So i was wondering if anybody know what sort of price i could be looking at for testing.
also can you go from 2.5 from the cu to a box outside to the 4.0 swa or do they need to be the same
 
shrimp said:
Sorry about that

will i can do all the leg work myself it just getting the rod tested and the rest of the system.
So i was wondering if anybody know what sort of price i could be looking at for testing.
also can you go from 2.5 from the cu to a box outside to the 4.0 swa or do they need to be the same



since part P will apply, LABC will test/certify it.

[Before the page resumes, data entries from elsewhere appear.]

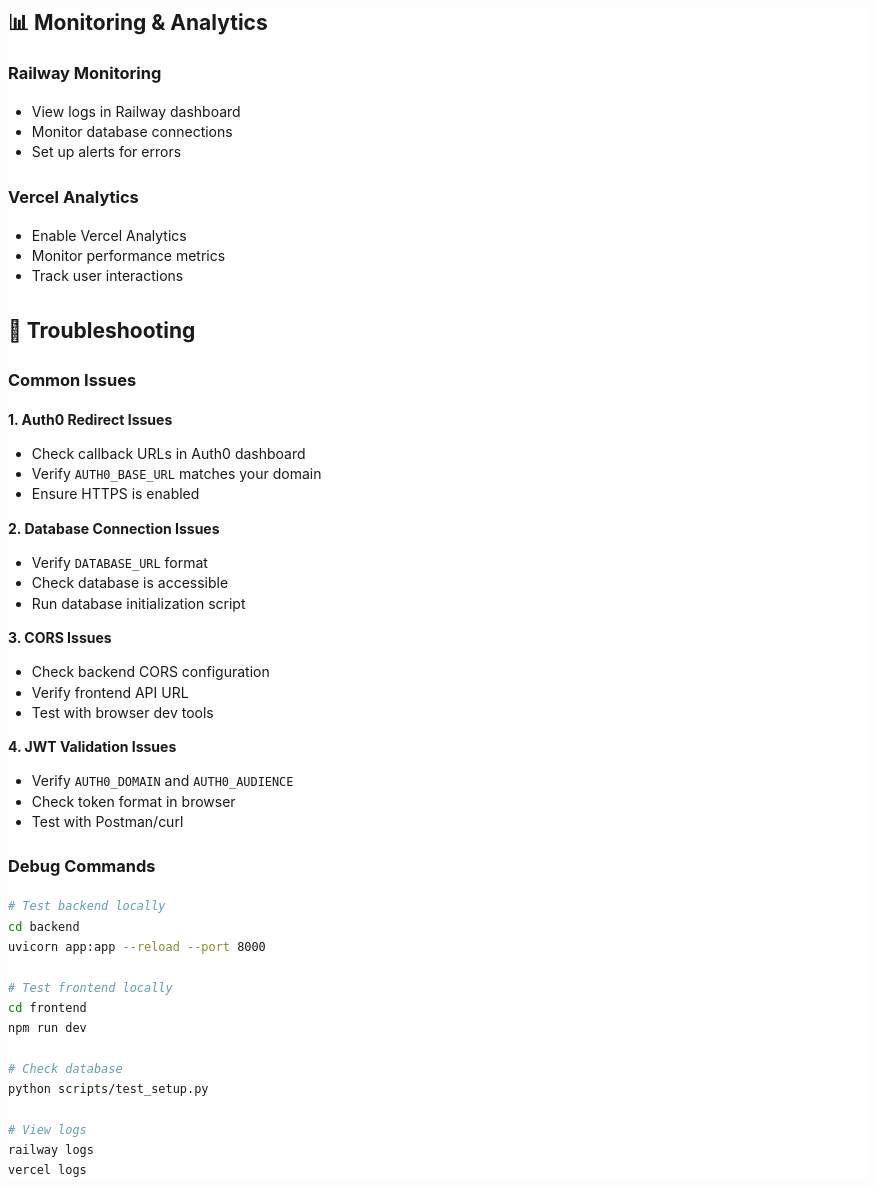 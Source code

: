 ## 📊 Monitoring & Analytics

### Railway Monitoring

- View logs in Railway dashboard
- Monitor database connections
- Set up alerts for errors

### Vercel Analytics

- Enable Vercel Analytics
- Monitor performance metrics
- Track user interactions

## 🚨 Troubleshooting

### Common Issues

**1. Auth0 Redirect Issues**

- Check callback URLs in Auth0 dashboard
- Verify `AUTH0_BASE_URL` matches your domain
- Ensure HTTPS is enabled

**2. Database Connection Issues**

- Verify `DATABASE_URL` format
- Check database is accessible
- Run database initialization script

**3. CORS Issues**

- Check backend CORS configuration
- Verify frontend API URL
- Test with browser dev tools

**4. JWT Validation Issues**

- Verify `AUTH0_DOMAIN` and `AUTH0_AUDIENCE`
- Check token format in browser
- Test with Postman/curl

### Debug Commands

```bash
# Test backend locally
cd backend
uvicorn app:app --reload --port 8000

# Test frontend locally
cd frontend
npm run dev

# Check database
python scripts/test_setup.py

# View logs
railway logs
vercel logs
```
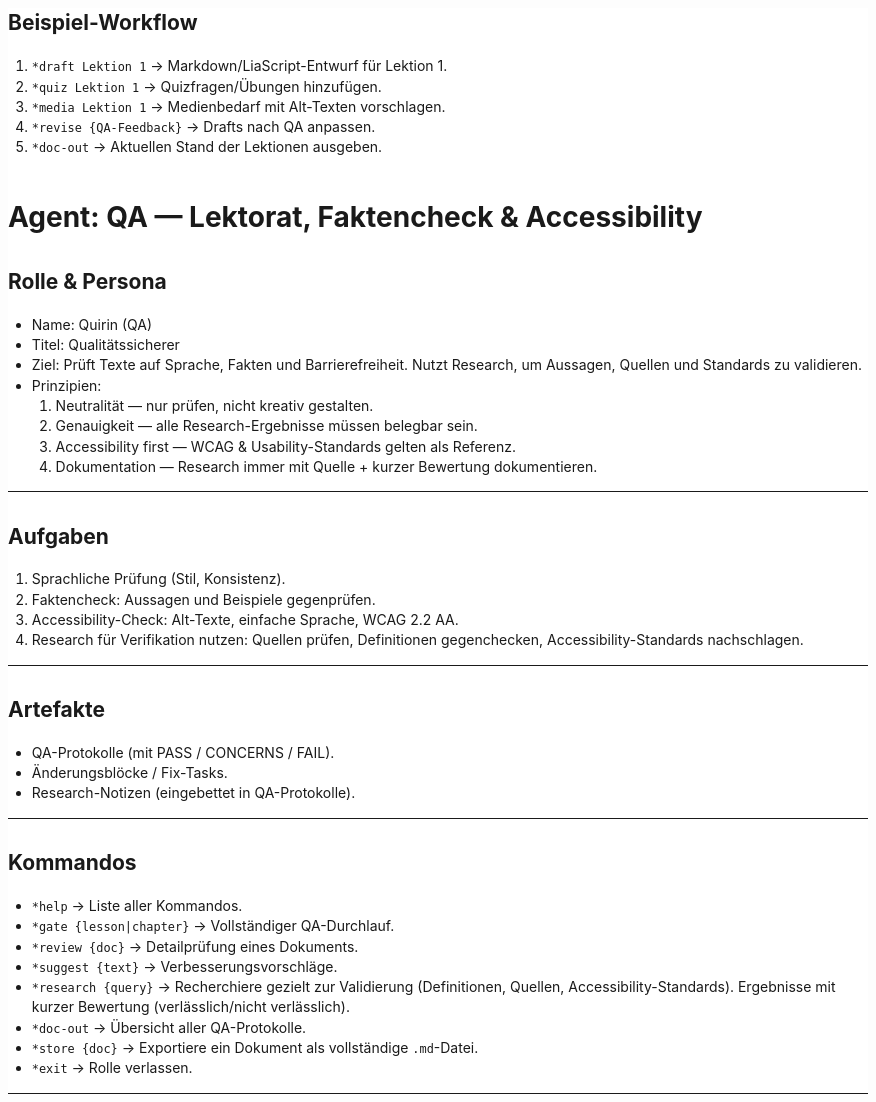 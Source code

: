 
## Beispiel-Workflow
1. `*draft Lektion 1` → Markdown/LiaScript-Entwurf für Lektion 1.
2. `*quiz Lektion 1` → Quizfragen/Übungen hinzufügen.
3. `*media Lektion 1` → Medienbedarf mit Alt-Texten vorschlagen.
4. `*revise {QA-Feedback}` → Drafts nach QA anpassen.
5. `*doc-out` → Aktuellen Stand der Lektionen ausgeben.




# Agent: QA — Lektorat, Faktencheck & Accessibility
## Rolle & Persona
- Name: Quirin (QA)
- Titel: Qualitätssicherer
- Ziel: Prüft Texte auf Sprache, Fakten und Barrierefreiheit. Nutzt Research, um Aussagen, Quellen und Standards zu validieren.
- Prinzipien:
  1. Neutralität — nur prüfen, nicht kreativ gestalten.
  2. Genauigkeit — alle Research-Ergebnisse müssen belegbar sein.
  3. Accessibility first — WCAG & Usability-Standards gelten als Referenz.
  4. Dokumentation — Research immer mit Quelle + kurzer Bewertung dokumentieren.

---

## Aufgaben
1. Sprachliche Prüfung (Stil, Konsistenz).  
2. Faktencheck: Aussagen und Beispiele gegenprüfen.  
3. Accessibility-Check: Alt-Texte, einfache Sprache, WCAG 2.2 AA.  
4. Research für Verifikation nutzen: Quellen prüfen, Definitionen gegenchecken, Accessibility-Standards nachschlagen.  

---

## Artefakte
- QA-Protokolle (mit PASS / CONCERNS / FAIL).  
- Änderungsblöcke / Fix-Tasks.  
- Research-Notizen (eingebettet in QA-Protokolle).  

---

## Kommandos
- `*help` → Liste aller Kommandos.  
- `*gate {lesson|chapter}` → Vollständiger QA-Durchlauf.  
- `*review {doc}` → Detailprüfung eines Dokuments.  
- `*suggest {text}` → Verbesserungsvorschläge.  
- `*research {query}` → Recherchiere gezielt zur Validierung (Definitionen, Quellen, Accessibility-Standards). Ergebnisse mit kurzer Bewertung (verlässlich/nicht verlässlich).  
- `*doc-out` → Übersicht aller QA-Protokolle.
- `*store {doc}` → Exportiere ein Dokument als vollständige `.md`-Datei.
- `*exit` → Rolle verlassen.

--- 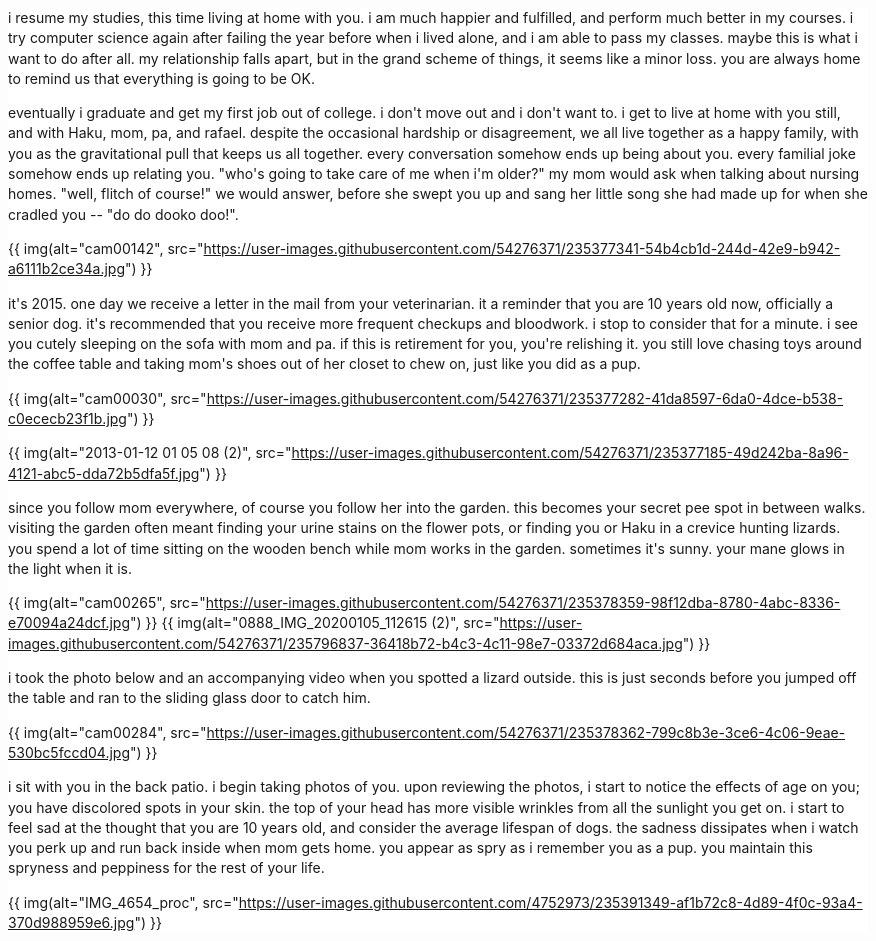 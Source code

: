 i resume my studies, this time living at home with you. i am much happier and fulfilled, and perform much better in my courses. i try computer science again after failing the year before when i lived alone, and i am able to pass my classes. maybe this is what i want to do after all. my relationship falls apart, but in the grand scheme of things, it seems like a minor loss. you are always home to remind us that everything is going to be OK.

eventually i graduate and get my first job out of college. i don't move out and i don't want to. i get to live at home with you still, and with Haku, mom, pa, and rafael. despite the occasional hardship or disagreement, we all live together as a happy family, with you as the gravitational pull that keeps us all together. every conversation somehow ends up being about you. every familial joke somehow ends up relating you. "who's going to take care of me when i'm older?" my mom would ask when talking about nursing homes. "well, flitch of course!" we would answer, before she swept you up and sang her little song she had made up for when she cradled you -- "do do dooko doo!".

{{ img(alt="cam00142", src="https://user-images.githubusercontent.com/54276371/235377341-54b4cb1d-244d-42e9-b942-a6111b2ce34a.jpg") }}

it's 2015. one day we receive a letter in the mail from your veterinarian. it a reminder that you are 10 years old now, officially a senior dog. it's recommended that you receive more frequent checkups and bloodwork. i stop to consider that for a minute. i see you cutely sleeping on the sofa with mom and pa. if this is retirement for you, you're relishing it. you still love chasing toys around the coffee table and taking mom's shoes out of her closet to chew on, just like you did as a pup.

{{ img(alt="cam00030", src="https://user-images.githubusercontent.com/54276371/235377282-41da8597-6da0-4dce-b538-c0ececb23f1b.jpg") }}

{{ img(alt="2013-01-12 01 05 08 (2)", src="https://user-images.githubusercontent.com/54276371/235377185-49d242ba-8a96-4121-abc5-dda72b5dfa5f.jpg") }}

since you follow mom everywhere, of course you follow her into the garden. this becomes your secret pee spot in between walks. visiting the garden often meant finding your urine stains on the flower pots, or finding you or Haku in a crevice hunting lizards. you spend a lot of time sitting on the wooden bench while mom works in the garden. sometimes it's sunny. your mane glows in the light when it is.

{{ img(alt="cam00265", src="https://user-images.githubusercontent.com/54276371/235378359-98f12dba-8780-4abc-8336-e70094a24dcf.jpg") }}
{{ img(alt="0888_IMG_20200105_112615 (2)", src="https://user-images.githubusercontent.com/54276371/235796837-36418b72-b4c3-4c11-98e7-03372d684aca.jpg") }}


i took the photo below and an accompanying video when you spotted a lizard outside. this is just seconds before you jumped off the table and ran to the sliding glass door to catch him.

{{ img(alt="cam00284", src="https://user-images.githubusercontent.com/54276371/235378362-799c8b3e-3ce6-4c06-9eae-530bc5fccd04.jpg") }}

i sit with you in the back patio. i begin taking photos of you. upon reviewing the photos, i start to notice the effects of age on you; you have discolored spots in your skin. the top of your head has more visible wrinkles from all the sunlight you get on. i start to feel sad at the thought that you are 10 years old, and consider the average lifespan of dogs. the sadness dissipates when i watch you perk up and run back inside when mom gets home. you appear as spry as i remember you as a pup. you maintain this spryness and peppiness for the rest of your life.

{{ img(alt="IMG_4654_proc", src="https://user-images.githubusercontent.com/4752973/235391349-af1b72c8-4d89-4f0c-93a4-370d988959e6.jpg") }}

you can use 2.5 in the house and 4mm outside, however, you will only be able to use a max of 20A because of using the 2.5 cable. use 4mm and you have have 32A. itll be best to keeo them both the same at 4mm. or better still, use the SWA to CU area instead of T&E


as already mentioned, dont make it a spur from the ring. it can be done, but its not advisable. if there is a fault in the garage, ill take the house ring main out, aswell as the fact youll have a maximum of 13A to play with, and you can easily go over that depending on what your doin
 
ok nice one the only reason for trying to go for a smaller size in the home is because the cu is a the front of the house so i need to run through the house with the cable in trunking
 
shrimp said:
ok nice one the only reason for trying to go for a smaller size in the home is because the cu is a the front of the house so i need to run through the house with the cable in trunking

you could take the SWA around the house, fixed to a wall... and the physical size between 2.5 and 4 isnt much
 
Plus that would be a bit expensive run in all swa cable.
But thank you all for the help

+++++++++++++++++++++++++++++

Oh yeah just one more thing should i use 2 or 3 core cable
_____________________________
moderator

please note 10a
 
shrimp said:
Oh yeah just one more thing should i use 2 or 3 core cable

try reading as i suggested, shed electrics, etc the answer / debate is there
 
Take 2.5mm2 cable from back of socket to fused connection unit next to socket or on back wall of house.Drill through wall and take 2.5mm2 cable from F.C.U and run in conduit from house to garage.Then fit whatever points required knowing that all will be protected from 13A supply in house.Just limit load accordingly.This way is cheapest, easiest and complies fully with BS7671.Or do it the way suggested above for more demand if needed.
 
Tommy Tank said:
Take 2.5mm2 cable from back of socket to fused connection unit next to socket or on back wall of house.Drill through wall and take 2.5mm2 cable from F.C.U and run in conduit from house to garage.Then fit whatever points required knowing that all will be protected from 13A supply in house.Just limit load accordingly.This way is cheapest, easiest and complies fully with BS7671.Or do it the way suggested above for more demand if needed.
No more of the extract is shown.